3.2 Paths
Navigation involves starting from one part of an XML document and moving to another part of the document (or a different document). XQuery performs navigation using paths. Paths were invented in 1970 for use with the PDP-11 file system. The path concept has been so generally useful that it has found broad application in a variety of systems, including XML query processing.
In XQuery, every path consists of a sequence of steps which, conceptually at least, are executed in order from left to right. A step consists of three parts, illustrated in Figure 3.1:
-
A direction of travel, called the axis
-
A description of the nodes to select upon arrival, called the node test
-
Zero or more filters to further narrow that selection (each filter is called a predicate)

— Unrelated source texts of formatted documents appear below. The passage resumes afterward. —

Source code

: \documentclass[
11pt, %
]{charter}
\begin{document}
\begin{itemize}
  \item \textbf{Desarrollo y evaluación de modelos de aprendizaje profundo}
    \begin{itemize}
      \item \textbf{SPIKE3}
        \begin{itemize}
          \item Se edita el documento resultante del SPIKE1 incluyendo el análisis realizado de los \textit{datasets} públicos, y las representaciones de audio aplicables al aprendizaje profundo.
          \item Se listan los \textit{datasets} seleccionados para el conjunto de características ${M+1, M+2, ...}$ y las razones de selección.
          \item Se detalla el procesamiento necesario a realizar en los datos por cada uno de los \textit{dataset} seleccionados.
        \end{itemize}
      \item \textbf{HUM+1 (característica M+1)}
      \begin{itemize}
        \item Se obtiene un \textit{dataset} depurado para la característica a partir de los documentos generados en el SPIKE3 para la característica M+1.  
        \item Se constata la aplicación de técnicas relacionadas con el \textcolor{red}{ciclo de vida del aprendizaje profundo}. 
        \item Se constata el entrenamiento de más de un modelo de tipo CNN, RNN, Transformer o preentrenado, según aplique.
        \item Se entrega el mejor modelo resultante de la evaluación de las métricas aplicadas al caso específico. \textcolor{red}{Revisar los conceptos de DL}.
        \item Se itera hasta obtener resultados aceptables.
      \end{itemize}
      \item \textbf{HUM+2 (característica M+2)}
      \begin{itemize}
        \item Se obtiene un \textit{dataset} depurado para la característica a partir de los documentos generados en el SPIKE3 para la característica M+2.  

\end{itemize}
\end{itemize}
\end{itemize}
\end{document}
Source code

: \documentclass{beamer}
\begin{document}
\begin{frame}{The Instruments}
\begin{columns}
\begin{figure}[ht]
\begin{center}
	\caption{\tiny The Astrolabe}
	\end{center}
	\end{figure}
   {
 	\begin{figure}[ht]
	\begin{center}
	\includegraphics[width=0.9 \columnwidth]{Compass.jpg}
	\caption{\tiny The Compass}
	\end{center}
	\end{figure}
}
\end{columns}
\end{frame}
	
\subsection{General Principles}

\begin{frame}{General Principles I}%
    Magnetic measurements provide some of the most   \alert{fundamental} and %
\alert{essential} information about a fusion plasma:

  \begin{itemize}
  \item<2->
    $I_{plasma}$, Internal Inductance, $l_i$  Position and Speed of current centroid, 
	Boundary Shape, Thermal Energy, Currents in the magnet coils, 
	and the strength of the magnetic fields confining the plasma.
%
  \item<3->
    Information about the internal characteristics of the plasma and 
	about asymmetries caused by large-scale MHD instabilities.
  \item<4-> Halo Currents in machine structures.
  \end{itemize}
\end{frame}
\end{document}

Figure 3.1. Anatomy of a path
By allowing some of these parts to be abbreviated or omitted entirely, XQuery keeps paths very concise. Each of these parts is described next, and then Section 3.5 has many examples demonstrating how to use paths to accomplish common tasks.
Each step affects the evaluation context for the next step. This context and how it changes with each step are described in Section 3.4, but for now it's enough to know that there is a current context item that affects—and is affected by—each step in the path. Except for predicates, navigation steps can be applied only when the current context item is a node (in which case it is often called the current context node).
3.2.1 Beginnings
Every path starts somewhere. For the purpose of XQuery navigation, there are effectively three places from which a path can begin:
-
The current context node
-
The root of the tree in which the current context node resides
-
Any other node set, such as a variable or an XML constructor
With each successive step, the path may move to other nodes or alter the context.
The root of the tree in which the current context node resides is selected by a lone forward slash (/) or equivalently using the built-in root() function. Paths beginning from the root are absolute. In contrast, paths starting from the current context node are relative. Paths may also start from certain other expressions, such as variables, function calls, or parenthesized expressions (XQuery does not give a name to such paths).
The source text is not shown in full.